Unless you are an Iron Man or a fortunate individual with a high metabolism, sleep is a precious commodity. Loss of sleep can definitely impede quality of life for many people. Sometimes, as the case next shows, it can garner attorney’s fees to victorious anti-SLAPP defendants.
In Homayun v. Portobello Residential Owners Assn., Case Nos. A116929 & A117835 (1st Dist., Div. 1 July 30, 2008) (unpublished), plaintiff owners of Za Zoo’s (a cabaret located in a mixed use residential, commercial and marina development in northern California) (See Urban Dictionary for definition of "za za zoo") sued a homeowners’ association, association president Axtle, and resident Jay Adams for slander and other causes of action after Adams and others complained about losing sleep because of the allegedly raucous activities emanating from Za Zoo’s.
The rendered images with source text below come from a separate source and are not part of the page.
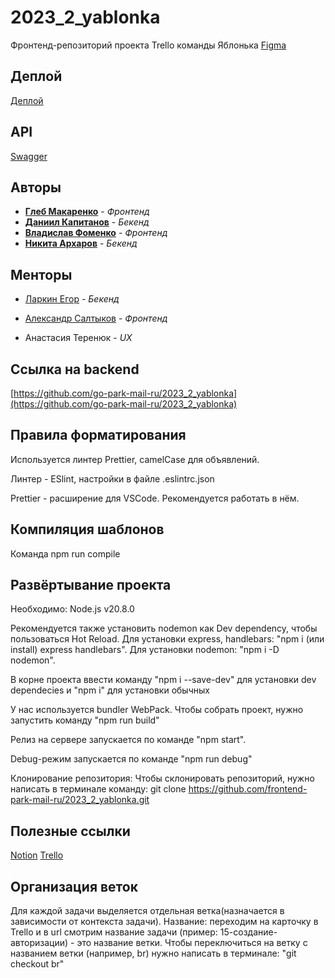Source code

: # 2023_2_yablonka
Фронтенд-репозиторий проекта Trello команды Яблонька
[Figma](https://www.figma.com/file/22weajWTtWmka18H5LD2ZX/Main-page)

## Деплой

[Деплой](https://nota-tabula.ru/)

## API

[Swagger](http://213.219.215.40:8080/swagger/)

## Авторы

* [**Глеб Макаренко**](https://github.com/Glibusss) - *Фронтенд*
* [**Даниил Капитанов**](https://github.com/SmileyTheSmile) - *Бекенд*
* [**Владислав Фоменко**](https://github.com/wolpy01) - *Фронтенд*
* [**Никита Архаров**](https://github.com/bqback) - *Бекенд*

## Менторы
- [Ларкин Егор](https://github.com/WhoIsYgim) - *Бекенд*

- [Александр Салтыков](https://github.com/johnSamilin) - *Фронтенд*

- Анастасия Теренюк - *UX*

## Ссылка на backend

[https://github.com/go-park-mail-ru/2023_2_yablonka](https://github.com/go-park-mail-ru/2023_2_yablonka)


## Правила форматирования

Используется линтер Prettier, camelCase для объявлений.

Линтер - ESlint, настройки в файле .eslintrc.json

Prettier - расширение для VSCode. Рекомендуется работать в нём.

## Компиляция шаблонов

Команда npm run compile

## Развёртывание проекта

Необходимо: Node.js v20.8.0

Рекомендуется также установить nodemon как Dev dependency, чтобы пользоваться Hot Reload.
Для установки express, handlebars: "npm i (или install) express handlebars".
Для установки nodemon: "npm i -D nodemon".

В корне проекта ввести команду "npm i --save-dev" для установки dev dependecies и
"npm i" для установки обычных

У нас используется bundler WebPack. Чтобы собрать проект, нужно запустить команду "npm run build"

Релиз на сервере запускается по команде "npm start".

Debug-режим запускается по команде "npm run debug"

Клонирование репозитория:
Чтобы склонировать репозиторий, нужно написать в терминале команду:
git clone https://github.com/frontend-park-mail-ru/2023_2_yablonka.git

## Полезные ссылки

[Notion](https://believed-college-f64.notion.site/f7d304324e35400b92ba7260dd39ef72)
[Trello](https://trello.com/b/69bYb5vB/la-tabula)

## Организация веток

Для каждой задачи выделяется отдельная ветка(назначается в зависимости от контекста задачи).
Название: переходим на карточку в Trello и в url смотрим название задачи (пример: 15-создание-авторизации) - это название ветки.
Чтобы переключиться на ветку с названием ветки (например, br) нужно написать в терминале: "git checkout br"
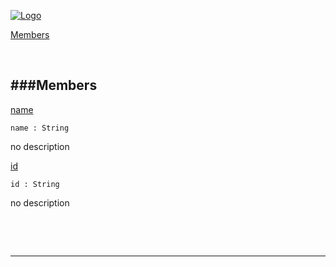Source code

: 
[![Logo](http://luxeengine.com/images/logo.png)](index.html)


[Members](#Members)   


&nbsp;   

<a class="lift" name="Members" ></a>
###Members   
---
<a class="lift" name="name" href="#name">name</a>



    name : String

<span class="small_desc_flat"> no description </span>   

<a class="lift" name="id" href="#id">id</a>



    id : String

<span class="small_desc_flat"> no description </span>   

&nbsp;   



&nbsp;
&nbsp;
&nbsp;

---  


&nbsp;   
&nbsp;   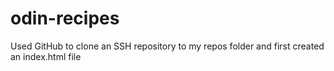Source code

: # odin-recipes
Used GitHub to clone an SSH repository to my repos folder and first created an index.html file
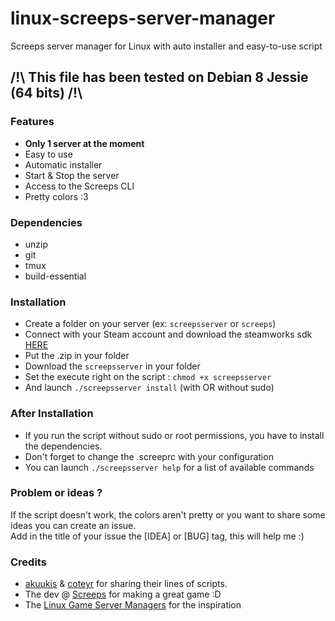 # linux-screeps-server-manager
Screeps server manager for Linux with auto installer and easy-to-use script

## /!\ This file has been tested on Debian 8 Jessie (64 bits) /!\

### Features
* __Only 1 server at the moment__
* Easy to use
* Automatic installer
* Start & Stop the server
* Access to the Screeps CLI
* Pretty colors :3

### Dependencies
* unzip
* git
* tmux
* build-essential

### Installation
* Create a folder on your server (ex: `screepsserver` or `screeps`)
* Connect with your Steam account and download the steamworks sdk [HERE](https://partner.steamgames.com/)
* Put the .zip in your folder
* Download the `screepsserver` in your folder
* Set the execute right on the script : `chmod +x screepsserver`
* And launch `./screepsserver install` (with OR without sudo)

### After Installation
* If you run the script without sudo or root permissions, you have to install the dependencies.
* Don't forget to change the .screeprc with your configuration
* You can launch `./screepsserver help` for a list of available commands

### Problem or ideas ?
If the script doesn't work, the colors aren't pretty or you want to share some ideas you can create an issue.  
Add in the title of your issue the [IDEA] or [BUG] tag, this will help me :)

### Credits
* [akuukis](https://screeps.com/a/#!/profile/akuukis) & [coteyr](https://screeps.com/a/#!/profile/coteyr) for sharing their lines of scripts.
* The dev @ [Screeps](https://screeps.com) for making a great game :D
* The [Linux Game Server Managers](https://github.com/GameServerManagers/LinuxGSM) for the inspiration
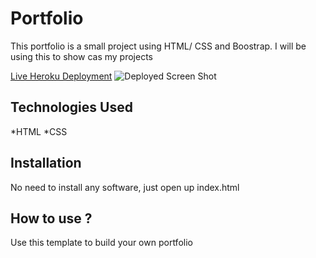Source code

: # Portfolio

This portfolio is a small project using HTML/ CSS and Boostrap. I will be using this to show cas my projects

[Live Heroku Deployment](https://portfoliojimmy.herokuapp.com/)
![Deployed Screen Shot](https://user-images.githubusercontent.com/98493892/155235625-ef96ba05-5e0d-4080-b6d4-d43e7c2d28d4.PNG)



## Technologies Used

*HTML
*CSS

## Installation

No need to install any software, just open up index.html

## How to use ?

Use this template to build your own portfolio
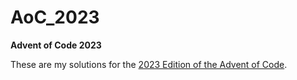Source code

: # AoC_2023

**Advent of Code 2023**

These are my solutions for the [2023 Edition of the Advent of Code](https://adventofcode.com/2023/).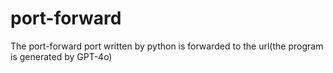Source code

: # port-forward
The port-forward port written by python is forwarded to the url(the program is generated by GPT-4o)

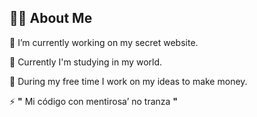 ## 👨‍💻 About Me

🚫 I’m currently working on my secret website.

🥞 Currently I'm studying in my world.

🔌 During my free time I work on my ideas to make money.

⚡ **"** Mi código con mentirosa’ no tranza **"**
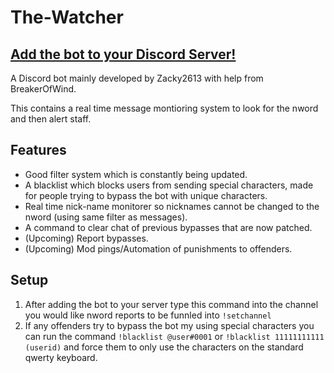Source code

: # The-Watcher

## [Add the bot to your Discord Server!](https://discord.com/api/oauth2/authorize?client_id=1002831837657317427&permissions=8&scope=bot)

A Discord bot mainly developed by Zacky2613 with help from BreakerOfWind.

This contains a real time message montioring system to look for the nword and then alert staff.

## Features

- Good filter system which is constantly being updated.
- A blacklist which blocks users from sending special characters, made for people trying to bypass the bot with unique characters.
- Real time nick-name monitorer so nicknames cannot be changed to the nword (using same filter as messages).
- A command to clear chat of previous bypasses that are now patched.
- (Upcoming) Report bypasses.
- (Upcoming) Mod pings/Automation of punishments to offenders.

## Setup

1. After adding the bot to your server type this command into the channel you would like nword reports to be funnled into `!setchannel`
2. If any offenders try to bypass the bot my using special characters you can run the command `!blacklist @user#0001` or `!blacklist 11111111111 (userid)` and force them to only use the characters on the standard qwerty keyboard.
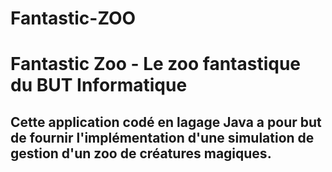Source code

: # Fantastic-ZOO

# Fantastic Zoo - Le zoo fantastique du BUT Informatique

## Cette application codé en lagage Java a pour but de fournir l'implémentation d'une simulation de gestion d'un zoo de créatures magiques.
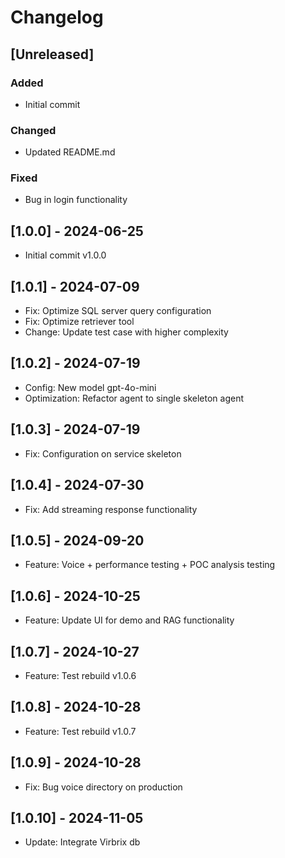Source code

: # Changelog

## [Unreleased]

### Added
- Initial commit

### Changed
- Updated README.md

### Fixed
- Bug in login functionality

## [1.0.0] - 2024-06-25
- Initial commit v1.0.0

## [1.0.1] - 2024-07-09
- Fix: Optimize SQL server query configuration
- Fix: Optimize retriever tool
- Change: Update test case with higher complexity

## [1.0.2] - 2024-07-19
- Config: New model gpt-4o-mini
- Optimization: Refactor agent to single skeleton agent

## [1.0.3] - 2024-07-19
- Fix: Configuration on service skeleton

## [1.0.4] - 2024-07-30
- Fix: Add streaming response functionality

## [1.0.5] - 2024-09-20
- Feature: Voice + performance testing + POC analysis testing 

## [1.0.6] - 2024-10-25
- Feature: Update UI for demo and RAG functionality

## [1.0.7] - 2024-10-27
- Feature: Test rebuild v1.0.6

## [1.0.8] - 2024-10-28
- Feature: Test rebuild v1.0.7

## [1.0.9] - 2024-10-28
- Fix: Bug voice directory on production

## [1.0.10] - 2024-11-05
- Update: Integrate Virbrix db


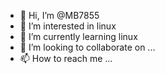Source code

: - 👋 Hi, I’m @MB7855
- 👀 I’m interested in linux
- 🌱 I’m currently learning linux
- 💞️ I’m looking to collaborate on ...
- 📫 How to reach me ...

<!---
MB7855/MB7855 is a ✨ special ✨ repository because its `README.md` (this file) appears on your GitHub profile.
You can click the Preview link to take a look at your changes.
--->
The cabaret did not do well in front of the city council’s administrative hearing officer relating to its business permit. So Za Zoo’s sued. Unfortunately, both the trial and appellate courts found that its claims arose from activities under consideration in official governmental proceedings and were ones of public interest. That invited an anti-SLAPP motion from defendants, which was successful at both court levels.
At the trial court level, association and association president requested anti-SLAPP winner fees of $18,494, and were awarded $ 10,175. Resident Adams sought recovery of $21,195 in fees, and was awarded $7,000.
Za Zoo’s’ owners appealed, challenging both the merits and fees determinations. They lost.
Justice Marchiano, writing for a 3-0 panel, found the fee awards were not an abuse of discretion.
With respect to the fee award in favor of the association president, Za Zoo’s argued that the president was not entitled to fees because he only won a “strike” of partial claims in the complaint. Wrong, the appellate panel decided. If a defendant partially prevails on an anti-SLAPP motion, he is considered a prevailing party unless the results were insignificant or resulted in no practical benefit, citing Mann v. Quality Old Time Service, Inc., 139 Cal.App.4th 328, 340 (2006). That was not the case under the particular facts, with president definitely prevailing.
Similarly, the Court of Appeal rejected the argument that the fee awards were unreasonable. The lower court did not grant recovery of all requested fees such that there could be no abuse of discretion under the limited abuse of discretion scope of review, citing Paulus v. Bob Lynch Ford, Inc., 139 Cal.App.4th 659, 686 (2006) [limited scope of review on fee reasonableness].
In litigation, sleep deprivation may have its advantages—it can result in a recovery of anti-SLAPP attorney’s fees where the right set of facts is presented.